Discussion 2

Summary of "Music Recommendations at Scale with Spark - Christopher Johnson (Spotify)

Spotify is a Swedish music streatming and media services provider and a lot of their systems revolve around recommender systems to keep users engaged.

A Youtube presentation from Chris Johnson Machine Learning Guy discusses how they do recommendation systems at spotify and some of the challenges theyve grown from throughout their learned experiences.
Spotify provides recommendations via many different pathways and a few of these include:
- Discover (personalized recommendations)
- Radio
- Related artists
- Now playing

Because of their enormous music library, one may wonder, how do they sort through huge catalog to provide recommendations? and how do they find good recommendations?
Chris describes in the video that They use audio content (aqcuired echonets to be able to do this), metadata, text analysis and collaborative filtering (the historic approach). This involves looking at what users are listening to and finding relationships to make recommendations based on that. the idea behind collaborative filtering can be described by Chris’s example: Guy 1 says he like P,Q,R,S, Guy 2 likes Q,R,S,T. we can recommend the songs that each user has not seen that the other user has since they share the other songs in common. In this case, recommending song T to Guy 1 and song P to Guy 2.

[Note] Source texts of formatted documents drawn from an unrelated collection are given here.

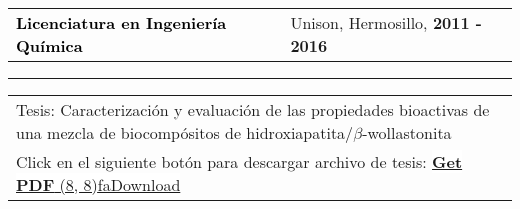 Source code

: \documentclass[10pt,A4]{article}
\newcommand{\mpwidth}{\linewidth-\fboxsep-\fboxsep}
\newcommand{\tzlarrow}{(0,0) -- (0.2,0) -- (0.3,0.2) -- (0.2,0.4) -- (0,0.4) -- (0.1,0.2) -- cycle;}
\newcommand{\larrow}[1]
{\begin{tikzpicture}[scale=0.58]
	 \filldraw[fill=#1!100,draw=#1!100!black]  \tzlarrow
 \end{tikzpicture}
}
\newcommand{\cvevent}[5]
{
\vspace{8pt}
	\begin{tabular*}{1\mpwidth}{p{0.55\mpwidth}  x{0.42\mpwidth}}
 	\textcolor{black}{\textbf{#2}} & \textcolor{softcol}{#3}, \textcolor{bgcol}{\textbf{#1}}

	\end{tabular*}
\vspace{-12pt}
\textcolor{softcol}{\hrule}
\vspace{6pt}
	\begin{tabular*}{0.5\mpwidth}{p{\mpwidth}}
\larrow{softcol}  #4\\[3pt]
\larrow{softcol}  #5\\[6pt]
	\end{tabular*}

}
\newcommand{\icon}[3]{\makebox(#2, #2){\textcolor{#3}{\csname fa#1\endcsname}}}	%
\begin{document}
{\begin{minipage}[c][0.96\textheight][t]{0.7\linewidth}
%
\cvevent{2011 - 2016}{Licenciatura en Ingenier\'ia Qu\'imica}{Unison, Hermosillo}{
	Tesis: Caracterizaci\'on y evaluaci\'on de las propiedades bioactivas de una mezcla de biocomp\'ositos de hidroxiapatita/$\beta$-wollastonita
}
{
	Click en el siguiente bot\'on para descargar archivo de tesis: \hspace{10.5mm} \href{https://raw.githubusercontent.com/alanmatzumiya/alanmatzumiya.github.io/main/assets/portfolio/bachelor/thesis.pdf}{\colorbox{bgcol}{\colorbox{white}{\textcolor{bgcol}{\hspace{3mm}\textbf{Get PDF}} \hspace{1.5mm} \icon{Download}{8}{bgcol}\hspace{3mm}}}}
}


\end{minipage}}%
\end{document}
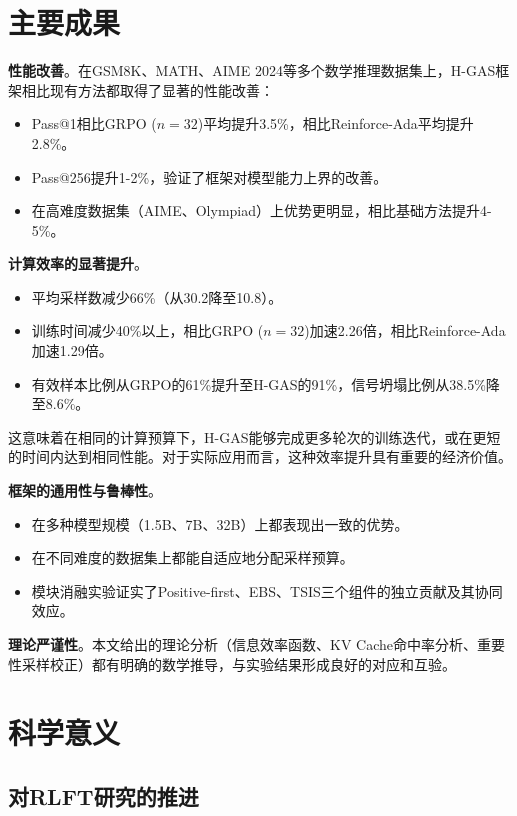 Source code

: \section{主要成果}
\label{sec:main_contributions}

\textbf{性能改善}。在GSM8K、MATH、AIME 2024等多个数学推理数据集上，H-GAS框架相比现有方法都取得了显著的性能改善：
\begin{itemize}
    \item Pass@1相比GRPO ($n=32$)平均提升3.5\%，相比Reinforce-Ada平均提升2.8\%。
    \item Pass@256提升1-2\%，验证了框架对模型能力上界的改善。
    \item 在高难度数据集（AIME、Olympiad）上优势更明显，相比基础方法提升4-5\%。
\end{itemize}

\textbf{计算效率的显著提升}。
\begin{itemize}
    \item 平均采样数减少66\%（从30.2降至10.8）。
    \item 训练时间减少40\%以上，相比GRPO ($n=32$)加速2.26倍，相比Reinforce-Ada加速1.29倍。
    \item 有效样本比例从GRPO的61\%提升至H-GAS的91\%，信号坍塌比例从38.5\%降至8.6\%。
\end{itemize}

这意味着在相同的计算预算下，H-GAS能够完成更多轮次的训练迭代，或在更短的时间内达到相同性能。对于实际应用而言，这种效率提升具有重要的经济价值。

\textbf{框架的通用性与鲁棒性}。
\begin{itemize}
    \item 在多种模型规模（1.5B、7B、32B）上都表现出一致的优势。
    \item 在不同难度的数据集上都能自适应地分配采样预算。
    \item 模块消融实验证实了Positive-first、EBS、TSIS三个组件的独立贡献及其协同效应。
\end{itemize}

\textbf{理论严谨性}。本文给出的理论分析（信息效率函数、KV Cache命中率分析、重要性采样校正）都有明确的数学推导，与实验结果形成良好的对应和互验。

\section{科学意义}
\label{sec:scientific_significance}

\subsection{对RLFT研究的推进}
\label{subsec:advance_to_rlft}

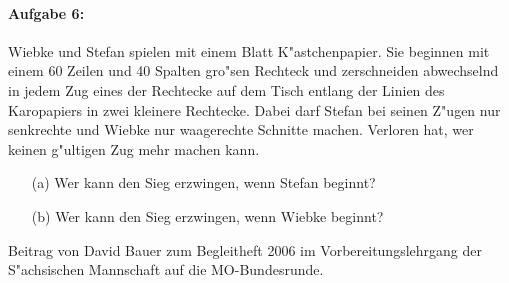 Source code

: \documentclass[a4paper,11pt]{article}
\begin{document}
\paragraph*{Aufgabe 6:} 
Wiebke und Stefan spielen mit einem Blatt K"astchenpapier.  Sie beginnen mit
einem 60 Zeilen und 40 Spalten gro"sen Rechteck und zerschneiden abwechselnd
in jedem Zug eines der Rechtecke auf dem Tisch entlang der Linien des
Karopapiers in zwei kleinere Rechtecke. Dabei darf Stefan bei seinen Z"ugen
nur senkrechte und Wiebke nur waagerechte Schnitte machen. Verloren hat, wer
keinen g"ultigen Zug mehr machen kann.
\begin{itemize}
\item[(a)] Wer kann den Sieg erzwingen, wenn Stefan beginnt?
\item[(b)] Wer kann den Sieg erzwingen, wenn Wiebke beginnt?
\end{itemize}

\begin{attribution}
Beitrag von David Bauer zum Begleitheft 2006 im Vorbereitungslehrgang der
S"achsischen Mannschaft auf die MO-Bundesrunde.
\end{attribution}
\end{document}
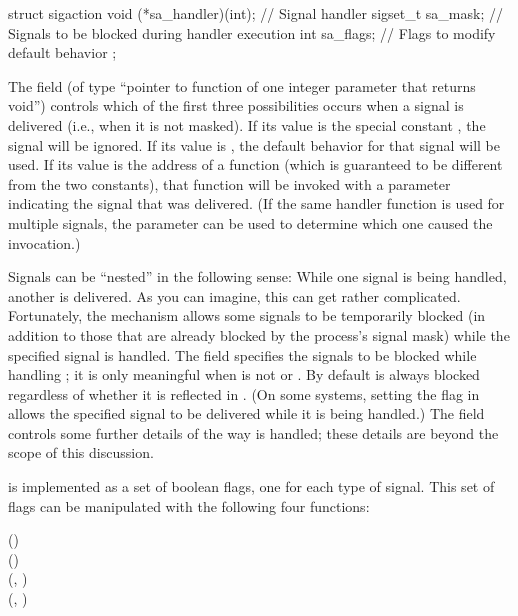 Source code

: \label{page:sigactionstruct}
\begin{inlinecode}
struct sigaction {
    void (*sa_handler)(int);  // Signal handler
    sigset_t sa_mask;         // Signals to be blocked during handler execution
    int sa_flags;             // Flags to modify default behavior
};
\end{inlinecode}

The field  (of type ``pointer to function of
one integer parameter that returns void'') controls
which of the first three possibilities occurs when
a signal is delivered (i.e., when it is not masked).
If its value is the special constant ,
the signal will be ignored.  If its value is , the
default behavior for that signal will be used.
If its value is the address of a function (which
is guaranteed to be different from the two constants),
that function will be invoked with a parameter indicating the signal
that was delivered.  (If the same
handler function is used for multiple signals, the parameter
can be used to determine which one  caused the invocation.)

Signals can be ``nested'' in the following sense:
While one signal is being handled, another is delivered.
As you can imagine, this can get rather complicated.
Fortunately, the  mechanism allows
some signals to be temporarily blocked (in addition to those that are
already blocked by the process's signal mask) while the specified signal is
handled.
The field  specifies the
signals to be blocked while 
handling ; it is only meaningful when
 is not  or
.  By default  is always
blocked regardless of whether it is reflected in
. (On some systems, setting 
the flag  in 
allows the specified signal to be delivered while it is being handled.)
The  field controls some further details of the
way  is handled; these details are beyond the scope of this
discussion.

 is implemented as a set of boolean flags, one for
each type of signal.  This set of flags can be manipulated with the following
four functions:

\begin{inlinefcn}
 ()\\
 ()\\
 (,  )\\
 (,  )
\end{inlinefcn}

Spotify uses implicit data and they try to implicitly decide what users like based on what they are listening to. They use binary classifications to see what users track, 1 with what they stream, 0 with everything else. A loss function will be used to weight songs based on how often they are listened to. They alternate back and forth solving for user vectors and song vectors until they converge on a recommendation operating similar to ridge regression.

Scaling up implicit matrix factorization

As of 2014 they had 700 nodes in their data center. Matrix factorization with hadoop. each block only refers to a subset of users and songs. e.g. all users with 0 and rating, placed in first block and you aggregate a bunch of terms. Issue with Hadoop, because it is iterative algorithm, you need to continue reading and writing from disk causing an I/O bottleneck. With spark, you can load the matrix into memory, cache it and continue performing iterations.
Their full gridify method allows them to send a copy of each rating block to specific workers and cache them and leave them there. Then you can compute Y transpose Y and figure out which block needs the item vector produced. once you compute all the intermediate terms, you shuffle them around and iterate and solve for optimal user vectors.
pros - ratings are cached, each partition only requires a subset of items, potentially requires less local memory
cons - sending lots of intermediate data over wire, more io overhead than half gridify.

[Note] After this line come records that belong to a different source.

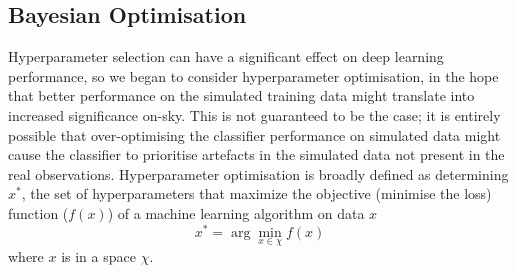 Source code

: \subsection{Bayesian Optimisation}
Hyperparameter selection can have a significant effect on deep learning performance, so we began to consider hyperparameter optimisation, in the hope that better performance on the simulated training data might translate into increased significance on-sky. This is not guaranteed to be the case; it is entirely possible that over-optimising the classifier performance on simulated data might cause the classifier to prioritise artefacts in the simulated data not present in the real observations. Hyperparameter optimisation is broadly defined as determining $x^*$, the set of hyperparameters that maximize the objective (minimise the loss) function ($f(x)$) of a machine learning algorithm on  data $x$ \begin{equation}
    x^*=\arg \min_{x \in \chi} f(x)
\end{equation}
where $x$ is in a space $\chi$.

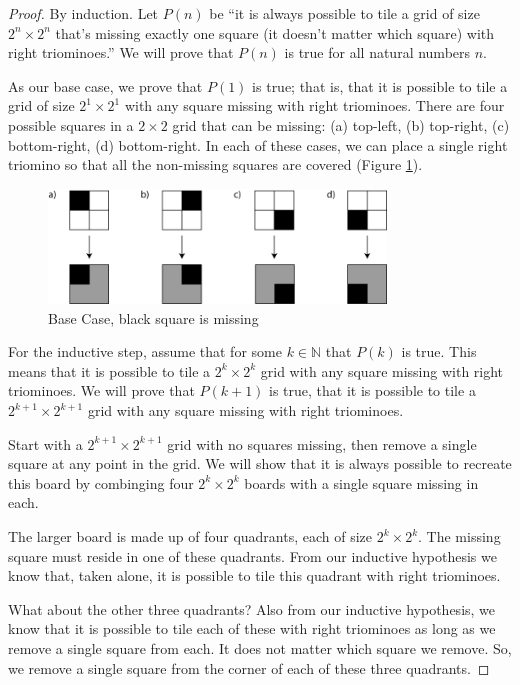 \documentclass[10pt,letter]{article}
\begin{document}
\begin{proof}
By induction. Let $P(n)$ be ``it is always possible to tile a grid of size $2^n \times 2^n$ that's missing exactly one square (it doesn't matter which square) with right triominoes.'' We will prove that $P(n)$ is true for all natural numbers $n$. 

As our base case, we prove that $P(1)$ is true; that is, that it is possible to tile a grid of size $2^1 \times 2^1$ with any square missing with right triominoes. There are four possible squares in a $2 \times 2$ grid that can be missing: (a) top-left, (b) top-right, (c) bottom-right, (d) bottom-right. In each of these cases, we can place a single right triomino so that all the non-missing squares are covered (Figure \ref{fig:tile_base}).

\begin{figure}[h]
    \centering
    \includegraphics[width=0.8\textwidth]{rightTriominoes.png}
    \caption{Base Case, black square is missing}
    \label{fig:tile_base}
\end{figure}

For the inductive step, assume that for some $k \in \mathbb{N}$ that $P(k)$ is true. This means that it is possible to tile a $2^k \times 2^k$ grid with any square missing with right triominoes. We will prove that $P(k+1)$ is true, that it is possible to tile a $2^{k+1} \times 2^{k+1}$ grid with any square missing with right triominoes. 

Start with a $2^{k+1} \times 2^{k+1}$ grid with no squares missing, then remove a single square at any point in the grid. We will show that it is always possible to recreate this board by combinging four $2^k \times 2^k$ boards with a single square missing in each. 

The larger board is made up of four quadrants, each of size $2^k \times 2^k$. The missing square must reside in one of these quadrants. From our inductive hypothesis we know that, taken alone, it is possible to tile this quadrant with right triominoes. 

What about the other three quadrants? Also from our inductive hypothesis, we know that it is possible to tile each of these with right triominoes as long as we remove a single square from each. It does not matter which square we remove. So, we remove a single square from the corner of each of these three quadrants.


\end{proof}
\end{document}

The half gridify method paritions rating matrix into k users and item blocks, partition and caching them. all the ratings for a given user are in the same block and cuts down on having to group by the different users. If you cant fit all your item vectors or users in memory this method may have some constraints.
pros- ratings get cached and never shuffled, once item vectors are joined with ratings partitions, each partition has enough information to solve optimal user vectors.
cons - Each partition could potentially require a copy of each item vector, potentially requires more memory than full gridify scheme

Method Comparison:
With 4 million users and 500k artists, using 40 latent factors. Spark used 200 executors with 20G containers. Hadoop used 1k mappers and 300 reducers, the running times were as follows:
Hadoop too 10 hours,
Spark (full gridify took 3.5 hours),
Spark (half gridify took 1.5 hours)

spark Learnings: pairRDDFunctions are one of the great functions that allow you to split your data into key valued pairs, and allows you to do things like group by key and create different partitioners. kryo serialization is faster than java but they had to write and register their own serializers. Running larger datasets often result in failed executors and job never fully recovers. spend a lot of time trying to tune things because of this.